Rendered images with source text
====

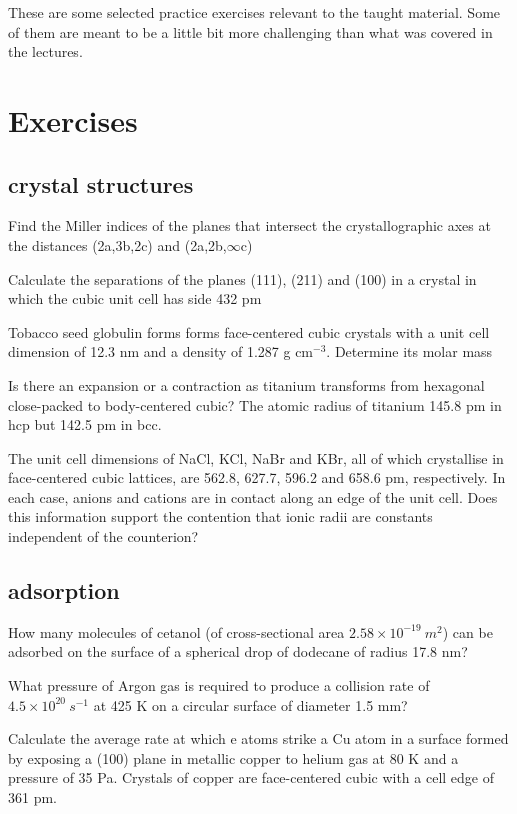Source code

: \documentclass[a4paper,12pt,titlepage]{article}
\begin{document}
These are some selected practice exercises relevant to the taught material. Some of them are meant to be a little bit more challenging than what was covered in the lectures.
\section{Exercises}

\subsection{crystal structures}
\begin{ExerciseList}
\Exercise Find the Miller indices of the planes that intersect the crystallographic axes at the distances (2a,3b,2c) and (2a,2b,\(\infty\)c)


\Exercise Calculate the separations of the planes (111), (211) and (100) in a crystal in which the cubic unit cell has side 432 pm

\Exercise Tobacco seed globulin forms forms face-centered cubic crystals with a unit cell dimension of 12.3 nm and a density of 1.287 g cm\(^{-3}\). Determine its molar mass

\Exercise Is there an expansion or a contraction as titanium transforms from hexagonal close-packed to body-centered cubic? The atomic radius of titanium 145.8 pm in hcp but 142.5 pm in bcc.

\Exercise The unit cell dimensions of NaCl, KCl, NaBr and KBr, all of which crystallise in face-centered cubic lattices, are 562.8, 627.7, 596.2 and 658.6 pm, respectively. In each case, anions and cations are in contact along an edge of the unit cell. Does this information support the contention that ionic radii are constants independent of the counterion?

\subsection{adsorption}
\Exercise How many molecules of cetanol (of cross-sectional area \(2.58\times10^{-19}\ m^2\)) can be adsorbed on the surface of a spherical drop of dodecane of radius 17.8 nm?

\Exercise What pressure of Argon gas is required to produce a collision rate of \(4.5\times10^{20}\ s^{-1}\) at 425 K on a circular surface of diameter 1.5 mm?

\Exercise Calculate the average rate at which e atoms strike a Cu atom in a surface formed by exposing a (100) plane in metallic copper to helium gas at 80 K and a pressure of 35 Pa. Crystals of copper are face-centered cubic with a cell edge of 361 pm.


\end{ExerciseList}
\end{document}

====

• **What needs to be done**
Repeat each line of the records above exactly, but do not copy the pictures.

• **Response to this task**
Source code

: \documentclass[a4paper,12pt,titlepage]{article}
\begin{document}
These are some selected practice exercises relevant to the taught material. Some of them are meant to be a little bit more challenging than what was covered in the lectures.
\section{Exercises}

\subsection{crystal structures}
\begin{ExerciseList}
\Exercise Find the Miller indices of the planes that intersect the crystallographic axes at the distances (2a,3b,2c) and (2a,2b,\(\infty\)c)


\Exercise Calculate the separations of the planes (111), (211) and (100) in a crystal in which the cubic unit cell has side 432 pm

\Exercise Tobacco seed globulin forms forms face-centered cubic crystals with a unit cell dimension of 12.3 nm and a density of 1.287 g cm\(^{-3}\). Determine its molar mass

\Exercise Is there an expansion or a contraction as titanium transforms from hexagonal close-packed to body-centered cubic? The atomic radius of titanium 145.8 pm in hcp but 142.5 pm in bcc.

\Exercise The unit cell dimensions of NaCl, KCl, NaBr and KBr, all of which crystallise in face-centered cubic lattices, are 562.8, 627.7, 596.2 and 658.6 pm, respectively. In each case, anions and cations are in contact along an edge of the unit cell. Does this information support the contention that ionic radii are constants independent of the counterion?

\subsection{adsorption}
\Exercise How many molecules of cetanol (of cross-sectional area \(2.58\times10^{-19}\ m^2\)) can be adsorbed on the surface of a spherical drop of dodecane of radius 17.8 nm?

\Exercise What pressure of Argon gas is required to produce a collision rate of \(4.5\times10^{20}\ s^{-1}\) at 425 K on a circular surface of diameter 1.5 mm?

\Exercise Calculate the average rate at which e atoms strike a Cu atom in a surface formed by exposing a (100) plane in metallic copper to helium gas at 80 K and a pressure of 35 Pa. Crystals of copper are face-centered cubic with a cell edge of 361 pm.


\end{ExerciseList}
\end{document}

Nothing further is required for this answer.